Among the entries that follow, some lines contain the word "rightarrow". Show all of them.

- **Dataset items**:
□ □ □

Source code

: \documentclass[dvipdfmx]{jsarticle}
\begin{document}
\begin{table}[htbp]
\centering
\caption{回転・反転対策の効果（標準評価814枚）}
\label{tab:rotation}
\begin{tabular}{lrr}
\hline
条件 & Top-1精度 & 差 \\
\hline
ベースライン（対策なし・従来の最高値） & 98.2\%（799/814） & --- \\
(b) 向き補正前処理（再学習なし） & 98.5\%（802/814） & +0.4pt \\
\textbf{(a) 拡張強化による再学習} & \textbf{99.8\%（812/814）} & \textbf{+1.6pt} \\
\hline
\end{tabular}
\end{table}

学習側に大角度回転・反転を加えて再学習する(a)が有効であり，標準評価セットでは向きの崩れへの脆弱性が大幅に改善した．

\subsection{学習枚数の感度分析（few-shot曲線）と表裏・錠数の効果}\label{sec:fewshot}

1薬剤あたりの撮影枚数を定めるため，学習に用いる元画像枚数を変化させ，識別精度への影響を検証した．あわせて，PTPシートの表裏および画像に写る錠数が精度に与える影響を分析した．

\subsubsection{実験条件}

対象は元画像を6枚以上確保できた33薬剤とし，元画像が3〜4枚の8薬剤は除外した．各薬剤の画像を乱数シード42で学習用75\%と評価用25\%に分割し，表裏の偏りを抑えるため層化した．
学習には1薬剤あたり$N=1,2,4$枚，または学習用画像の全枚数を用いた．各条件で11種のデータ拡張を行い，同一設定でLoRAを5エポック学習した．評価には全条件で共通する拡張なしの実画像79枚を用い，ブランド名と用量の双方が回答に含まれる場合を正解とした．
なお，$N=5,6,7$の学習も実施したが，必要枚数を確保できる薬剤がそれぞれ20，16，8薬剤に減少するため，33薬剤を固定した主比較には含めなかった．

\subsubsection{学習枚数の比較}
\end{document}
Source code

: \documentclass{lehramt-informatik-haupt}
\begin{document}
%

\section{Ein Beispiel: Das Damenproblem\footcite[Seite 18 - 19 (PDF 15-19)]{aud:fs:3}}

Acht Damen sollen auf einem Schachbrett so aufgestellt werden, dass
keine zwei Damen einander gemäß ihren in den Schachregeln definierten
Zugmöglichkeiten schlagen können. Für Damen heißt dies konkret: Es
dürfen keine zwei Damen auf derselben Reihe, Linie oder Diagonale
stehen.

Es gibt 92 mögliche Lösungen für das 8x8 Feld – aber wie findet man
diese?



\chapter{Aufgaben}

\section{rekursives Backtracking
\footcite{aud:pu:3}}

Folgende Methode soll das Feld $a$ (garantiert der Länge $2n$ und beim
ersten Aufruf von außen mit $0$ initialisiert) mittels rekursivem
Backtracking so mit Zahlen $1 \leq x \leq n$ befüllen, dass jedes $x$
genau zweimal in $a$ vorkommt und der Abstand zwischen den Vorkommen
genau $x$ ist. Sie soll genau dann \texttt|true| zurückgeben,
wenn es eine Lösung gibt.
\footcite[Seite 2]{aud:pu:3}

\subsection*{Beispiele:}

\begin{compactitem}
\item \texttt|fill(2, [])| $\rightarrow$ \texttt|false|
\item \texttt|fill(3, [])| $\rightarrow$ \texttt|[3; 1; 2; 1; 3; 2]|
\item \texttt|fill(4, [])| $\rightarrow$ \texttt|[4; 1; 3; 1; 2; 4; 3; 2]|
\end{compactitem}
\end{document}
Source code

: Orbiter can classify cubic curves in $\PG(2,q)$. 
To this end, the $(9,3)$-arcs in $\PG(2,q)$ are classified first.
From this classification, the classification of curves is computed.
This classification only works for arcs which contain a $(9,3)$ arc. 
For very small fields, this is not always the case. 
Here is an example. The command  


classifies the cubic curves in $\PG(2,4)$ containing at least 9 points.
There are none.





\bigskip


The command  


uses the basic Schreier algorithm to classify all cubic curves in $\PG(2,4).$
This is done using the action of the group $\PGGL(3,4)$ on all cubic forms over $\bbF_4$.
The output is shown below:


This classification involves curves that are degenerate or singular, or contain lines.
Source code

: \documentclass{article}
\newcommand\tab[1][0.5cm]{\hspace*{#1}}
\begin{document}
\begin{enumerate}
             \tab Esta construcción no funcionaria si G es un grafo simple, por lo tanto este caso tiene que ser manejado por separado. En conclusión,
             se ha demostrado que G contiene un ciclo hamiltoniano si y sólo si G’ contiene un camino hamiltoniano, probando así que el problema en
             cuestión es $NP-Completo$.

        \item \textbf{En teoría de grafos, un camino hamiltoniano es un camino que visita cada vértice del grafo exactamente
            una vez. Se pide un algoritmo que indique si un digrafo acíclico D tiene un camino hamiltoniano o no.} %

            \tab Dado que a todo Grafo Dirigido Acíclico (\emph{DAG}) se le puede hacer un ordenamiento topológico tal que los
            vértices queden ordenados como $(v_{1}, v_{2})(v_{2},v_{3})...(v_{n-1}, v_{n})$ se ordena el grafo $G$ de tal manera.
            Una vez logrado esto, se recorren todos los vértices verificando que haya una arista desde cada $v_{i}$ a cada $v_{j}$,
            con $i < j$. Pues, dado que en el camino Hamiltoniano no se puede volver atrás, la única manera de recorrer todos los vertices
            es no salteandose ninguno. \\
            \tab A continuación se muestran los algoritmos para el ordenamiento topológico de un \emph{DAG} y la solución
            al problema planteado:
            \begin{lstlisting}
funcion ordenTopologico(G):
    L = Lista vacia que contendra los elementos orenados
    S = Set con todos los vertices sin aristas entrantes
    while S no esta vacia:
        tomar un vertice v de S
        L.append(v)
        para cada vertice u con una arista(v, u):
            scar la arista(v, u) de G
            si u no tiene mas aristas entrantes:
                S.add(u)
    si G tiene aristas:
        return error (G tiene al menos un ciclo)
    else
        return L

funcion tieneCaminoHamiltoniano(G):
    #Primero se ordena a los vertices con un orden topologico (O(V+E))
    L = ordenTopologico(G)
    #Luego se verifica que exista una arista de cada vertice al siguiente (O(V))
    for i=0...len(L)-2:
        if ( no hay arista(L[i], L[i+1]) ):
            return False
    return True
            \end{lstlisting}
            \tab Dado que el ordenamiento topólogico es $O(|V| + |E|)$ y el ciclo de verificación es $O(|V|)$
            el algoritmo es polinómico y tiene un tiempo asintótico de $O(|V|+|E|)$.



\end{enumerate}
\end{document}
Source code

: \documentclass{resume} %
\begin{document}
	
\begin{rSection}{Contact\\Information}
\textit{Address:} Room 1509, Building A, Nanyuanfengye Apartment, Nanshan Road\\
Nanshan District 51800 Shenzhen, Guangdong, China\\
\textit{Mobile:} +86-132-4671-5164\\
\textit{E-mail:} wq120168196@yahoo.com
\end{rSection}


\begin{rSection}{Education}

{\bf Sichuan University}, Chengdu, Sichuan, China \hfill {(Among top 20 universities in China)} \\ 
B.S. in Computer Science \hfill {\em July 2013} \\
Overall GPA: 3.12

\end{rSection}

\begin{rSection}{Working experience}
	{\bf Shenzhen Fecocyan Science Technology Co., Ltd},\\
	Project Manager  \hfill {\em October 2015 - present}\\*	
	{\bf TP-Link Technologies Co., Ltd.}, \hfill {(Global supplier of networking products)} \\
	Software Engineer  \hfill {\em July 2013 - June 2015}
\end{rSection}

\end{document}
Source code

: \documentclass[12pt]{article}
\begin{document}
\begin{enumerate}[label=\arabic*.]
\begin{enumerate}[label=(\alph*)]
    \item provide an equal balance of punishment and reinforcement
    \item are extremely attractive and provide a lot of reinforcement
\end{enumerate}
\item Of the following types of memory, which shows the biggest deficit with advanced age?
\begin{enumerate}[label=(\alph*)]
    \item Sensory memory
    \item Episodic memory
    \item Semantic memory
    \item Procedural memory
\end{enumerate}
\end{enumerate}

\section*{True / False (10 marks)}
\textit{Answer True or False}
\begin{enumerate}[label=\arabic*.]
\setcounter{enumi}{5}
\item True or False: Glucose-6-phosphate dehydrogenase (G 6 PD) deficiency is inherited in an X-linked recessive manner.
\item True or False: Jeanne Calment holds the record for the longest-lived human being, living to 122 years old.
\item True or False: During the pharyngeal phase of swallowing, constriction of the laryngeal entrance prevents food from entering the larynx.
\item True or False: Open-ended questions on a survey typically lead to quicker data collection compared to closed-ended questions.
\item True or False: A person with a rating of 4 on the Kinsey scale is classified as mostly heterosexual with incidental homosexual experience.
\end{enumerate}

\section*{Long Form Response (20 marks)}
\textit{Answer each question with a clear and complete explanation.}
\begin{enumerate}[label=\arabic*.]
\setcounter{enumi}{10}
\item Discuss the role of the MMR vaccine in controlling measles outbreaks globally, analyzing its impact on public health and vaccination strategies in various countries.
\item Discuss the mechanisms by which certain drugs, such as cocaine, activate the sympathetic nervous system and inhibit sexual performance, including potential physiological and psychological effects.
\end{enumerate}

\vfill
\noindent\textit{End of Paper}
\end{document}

□ □ □

- **Written response**:
\item \texttt|fill(2, [])| $\rightarrow$ \texttt|false|
\item \texttt|fill(3, [])| $\rightarrow$ \texttt|[3; 1; 2; 1; 3; 2]|
\item \texttt|fill(4, [])| $\rightarrow$ \texttt|[4; 1; 3; 1; 2; 4; 3; 2]|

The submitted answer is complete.